── Input ──
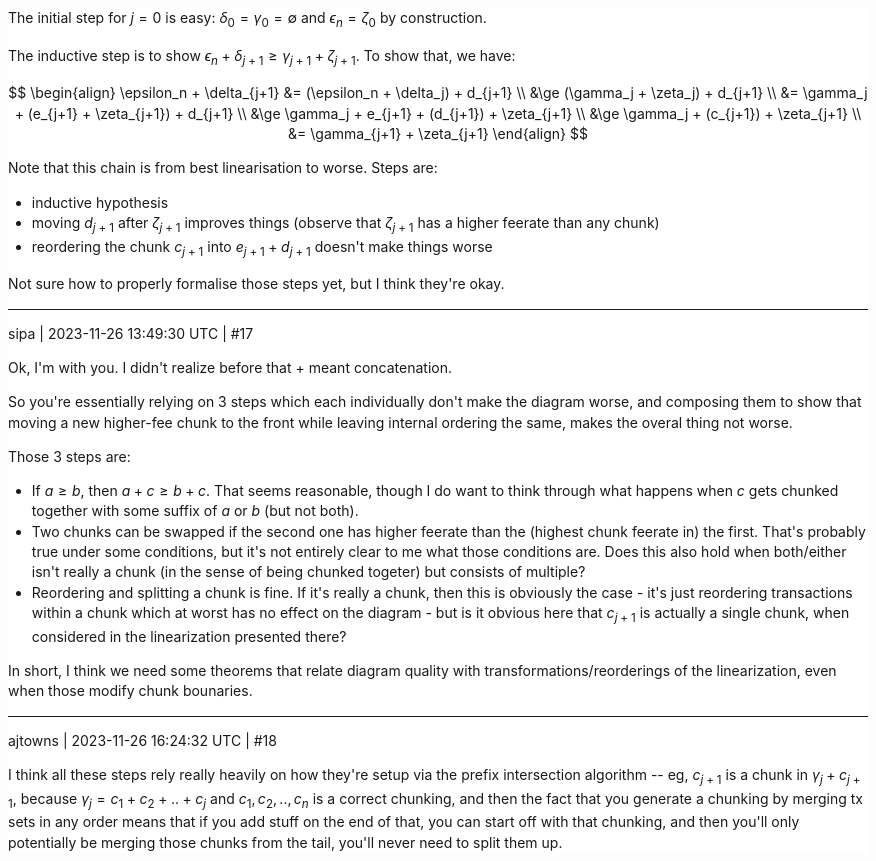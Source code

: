 The initial step for $j=0$ is easy: $\delta_0 = \gamma_0 = \emptyset$ and $\epsilon_n = \zeta_0$ by construction.

The inductive step is to show $\epsilon_n + \delta_{j+1} \ge \gamma_{j+1} + \zeta_{j+1}$. To show that, we have:

$$
\begin{align}
\epsilon_n + \delta_{j+1} &= (\epsilon_n + \delta_j) + d_{j+1} \\
 &\ge (\gamma_j + \zeta_j) + d_{j+1} \\
 &= \gamma_j + (e_{j+1} + \zeta_{j+1}) + d_{j+1} \\
 &\ge \gamma_j + e_{j+1} + (d_{j+1}) + \zeta_{j+1} \\
 &\ge \gamma_j + (c_{j+1}) + \zeta_{j+1} \\
 &= \gamma_{j+1} + \zeta_{j+1}
\end{align}
$$

Note that this chain is from best linearisation to worse. Steps are:

 * inductive hypothesis
 * moving $d_{j+1}$ after $\zeta_{j+1}$ improves things (observe that $\zeta_{j+1}$ has a higher feerate than any chunk)
 * reordering the chunk $c_{j+1}$ into $e_{j+1} + d_{j+1}$ doesn't make things worse

Not sure how to properly formalise those steps yet, but I think they're okay.

-------------------------

sipa | 2023-11-26 13:49:30 UTC | #17

Ok, I'm with you. I didn't realize before that + meant concatenation.

So you're essentially relying on 3 steps which each individually don't make the diagram worse, and composing them to show that moving a new higher-fee chunk to the front while leaving internal ordering the same, makes the overal thing not worse.

Those 3 steps are:
* If $a \geq b$, then $a + c \geq b + c$. That seems reasonable, though I do want to think through what happens when $c$ gets chunked together with some suffix of $a$ or $b$ (but not both).
* Two chunks can be swapped if the second one has higher feerate than the (highest chunk feerate in) the first. That's probably true under some conditions, but it's not entirely clear to me what those conditions are. Does this also hold when both/either isn't really a chunk (in the sense of being chunked togeter) but consists of multiple?
* Reordering and splitting a chunk is fine. If it's really a chunk, then this is obviously the case - it's just reordering transactions within a chunk which at worst has no effect on the diagram - but is it obvious here that $c_{j+1}$ is actually a single chunk, when considered in the linearization presented there?

In short, I think we need some theorems that relate diagram quality with transformations/reorderings of the linearization, even when those modify chunk bounaries.

-------------------------

ajtowns | 2023-11-26 16:24:32 UTC | #18

I think all these steps rely really heavily on how they're setup via the prefix intersection algorithm -- eg, $c_{j+1}$ is a chunk in $\gamma_j + c_{j+1}$, because $\gamma_j = c_1 + c_2 + .. + c_j$ and $c_1, c_2, .., c_n$ is a correct chunking, and then the fact that you generate a chunking by merging tx sets in any order means that if you add stuff on the end of that, you can start off with that chunking, and then you'll only potentially be merging those chunks from the tail, you'll never need to split them up.
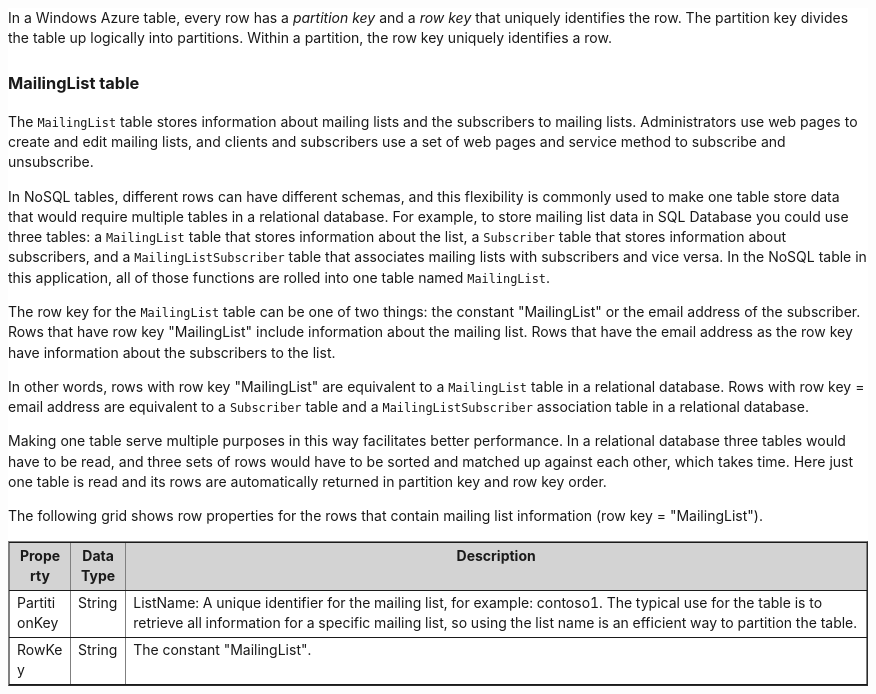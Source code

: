In a Windows Azure table, every row has a *partition key* and a *row key* that uniquely identifies the row. The partition key divides the table up logically into partitions. Within a partition, the row key uniquely identifies a row.

### MailingList table ###

The `MailingList` table stores information about mailing lists and the subscribers to mailing lists. Administrators use web pages to create and edit mailing lists, and clients and subscribers use a set of web pages and service method to subscribe and unsubscribe.

In NoSQL tables, different rows can have different schemas, and this flexibility is commonly used to make one table store data that would require multiple tables in a relational database. For example, to store mailing list data in SQL Database you could use three tables: a `MailingList` table that stores information about the list, a `Subscriber` table that stores information about subscribers, and a `MailingListSubscriber` table that associates mailing lists with subscribers and vice versa. In the NoSQL table in this application, all of those functions are rolled into one table named `MailingList`. 

The row key for the `MailingList` table can be one of two things:  the constant "MailingList" or the email address of the subscriber. Rows that have row key "MailingList" include information about the mailing list. Rows that have the email address as the row key have information about the subscribers to the list.

In other words, rows with row key "MailingList" are equivalent to a `MailingList` table in a relational database. Rows with row key = email address are equivalent to a `Subscriber` table and a `MailingListSubscriber` association table in a relational database.

Making one table serve multiple purposes in this way facilitates better performance. In a relational database three tables would have to be read, and three sets of rows would have to be sorted and matched up against each other, which takes time. Here just one table is read and its rows are automatically returned in partition key and row key order.

The following grid shows row properties for the rows that contain mailing list information (row key = "MailingList").

<table border="1">

<tr bgcolor="lightgray">
<th>Property</th>
<th>Data Type</th>
<th>Description</th>
</tr>

<tr>
<td>PartitionKey</td>
<td>String</td>
<td>ListName:  A unique identifier for the mailing list, for example: contoso1. The typical use for the table is to retrieve all information for a specific mailing list, so using the list name is an efficient way to partition the table.</td>
</tr>

<tr>
<td>RowKey</td>
<td>String</td>
<td>The constant "MailingList".</td>
</tr>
───
*Assignment*. Your task for the entries above: copy exactly the span starting with the line with "linearization presented there?" and going on through the line with "ajtowns | 2023-11-26 16:24:32 UTC | #18", both lines included, and nothing else.

*Output for this exercise*.
* Reordering and splitting a chunk is fine. If it's really a chunk, then this is obviously the case - it's just reordering transactions within a chunk which at worst has no effect on the diagram - but is it obvious here that $c_{j+1}$ is actually a single chunk, when considered in the linearization presented there?

In short, I think we need some theorems that relate diagram quality with transformations/reorderings of the linearization, even when those modify chunk bounaries.

-------------------------

ajtowns | 2023-11-26 16:24:32 UTC | #18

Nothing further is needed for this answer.